Nació en medio de la tierra caliente que se acerca al Ecuador. De familia y sonrisa abundante, como es costumbre en este hemisferio de las Américas.
De niña solía salir las noches de luna brillante. Acostarse en en la pradera cerca de su casa y observar las sombras débiles que se desprenden de las noches brillantes. Y hablar y hablar con ella. Tu destino está lejos, hija de mis ojos. En otra tierra, en otro continente. En un espacio diferente pero donde siempre podré observarte.
Ángela lo sabía. No importaba donde se encontrara su cuerpo, siempre estaría con su tribu. Siempre podría encontrarlos a todos en los reflejos de cada 28 días.
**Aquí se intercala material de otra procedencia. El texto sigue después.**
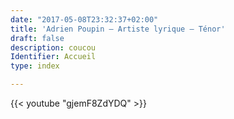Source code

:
 ```yaml
---
date: "2017-05-08T23:32:37+02:00"
title: 'Adrien Poupin — Artiste lyrique — Ténor'
draft: false
description: coucou
Identifier: Accueil
type: index

---
```


{{< youtube "gjemF8ZdYDQ" >}}



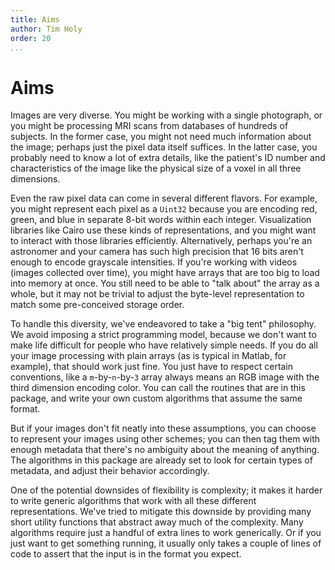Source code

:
 ```yaml
---
title: Aims
author: Tim Holy
order: 20
...
```


<h1>Aims</h1>

Images are very diverse.  You might be working with a single photograph, or you
might be processing MRI scans from databases of hundreds of subjects.  In the
former case, you might not need much information about the image; perhaps just
the pixel data itself suffices.  In the latter case, you probably need to know a
lot of extra details, like the patient's ID number and characteristics of the
image like the physical size of a voxel in all three dimensions.

Even the raw pixel data can come in several different flavors. For example, you
might represent each pixel as a `Uint32` because you are encoding red, green,
and blue in separate 8-bit words within each integer. Visualization libraries
like Cairo use these kinds of representations, and you might want to interact
with those libraries efficiently.  Alternatively, perhaps you're an astronomer
and your camera has such high precision that 16 bits aren't enough to encode
grayscale intensities. If you're working with videos (images collected over
time), you might have arrays that are too big to load into memory at once.  You
still need to be able to "talk about" the array as a whole, but it may not be
trivial to adjust the byte-level representation to match some pre-conceived
storage order.

To handle this diversity, we've endeavored to take a "big tent" philosophy.  We
avoid imposing a strict programming model, because we don't want to make life
difficult for people who have relatively simple needs.  If you do all your image
processing with plain arrays (as is typical in Matlab, for example), that should
work just fine. You just have to respect certain conventions, like a
`m`-by-`n`-by-`3` array always means an RGB image with the third dimension
encoding color.  You can call the routines that are in this package, and write
your own custom algorithms that assume the same format.

But if your images don't fit neatly into these assumptions, you can choose to
represent your images using other schemes; you can then tag them with enough
metadata that there's no ambiguity about the meaning of anything.  The
algorithms in this package are already set to look for certain types of
metadata, and adjust their behavior accordingly.

One of the potential downsides of flexibility is complexity; it makes it harder
to write generic algorithms that work with all these different representations.
We've tried to mitigate this downside by providing many short utility functions
that abstract away much of the complexity.  Many algorithms require just a
handful of extra lines to work generically.  Or if you just want to get
something running, it usually only takes a couple of lines of code to assert
that the input is in the format you expect.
Y así llego a España. A una sociedad que le recordaba a la mitad de sus ancestros. Con su idioma y sus confusiones. Con diferentes acentos y distinto calor. A una familia extraña que con las semanas y los meses, y los ojos de los dos ángeles que ahí habían aterrizado empezó a convertirse en suya. En la extensión de esa familia perdida, quizás algunas vidas ya. De esa tribu, que por los días viajaban para encontrar la mejor vista de la luna.
Aid y Dan. La que siempre lo da todo por los demás, la mayor, la niña que tantas veces tuvo que abrazar antes de dormir y cantarle en silencio las melodías secretas que ahuyentan a los miedos, a los espíritus que no deben de llegar.
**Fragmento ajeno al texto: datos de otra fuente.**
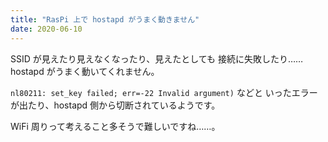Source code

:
 ```yaml
---
title: "RasPi 上で hostapd がうまく動きません"
date: 2020-06-10
---
```


SSID が見えたり見えなくなったり、見えたとしても
接続に失敗したり……hostapd がうまく動いてくれません。

`nl80211: set_key failed; err=-22 Invalid argument)` などと
いったエラーが出たり、hostapd 側から切断されているようです。

WiFi 周りって考えること多そうで難しいですね……。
La menor, la que llenaba cada espacio de amor sólo con su presencia. La que con la mirada la hacía sonreír. Capaz de sanar con un abrazo la tristeza de cualquiera, cambiarle el día a quien se la cruzara por la calle.
Acompañada de la luna Angela se sirvió de su alma y las noches en las que sus angelitos dormían para invitarlas de paseo. Llevarlas entre sueños a las planicies desérticas donde el perímetro de las montañas lejanas y los cactus más cercanos enmarcaban siempre lunas de esplendor y paz. En esas conversaciones que no eran con palabras las tres almas entendían que la luna era su principal guía y la premisa de su discernimiento. Saber hablarle en las noches oscuras o dejarla hablar en las luminosas era una forma sencilla para evitar equivocarse. Entenderse con su espíritu y el de las tres, que ya sabían que era uno.
Cuando ellas crecieron, Angela entendío que, de alguna manera, su misión como angel estaba satisfecha. Entonces recordó. Supo que tenía que volver para irse de nuevo y sanar otras almas. Por eso el el júbilo de la vibración de su tierra, con el universo y lagrimas de felicidad al saber que sus lunas bailaban en su tierra, homenajeando sus noches compartidas, quizás de muchas vidas.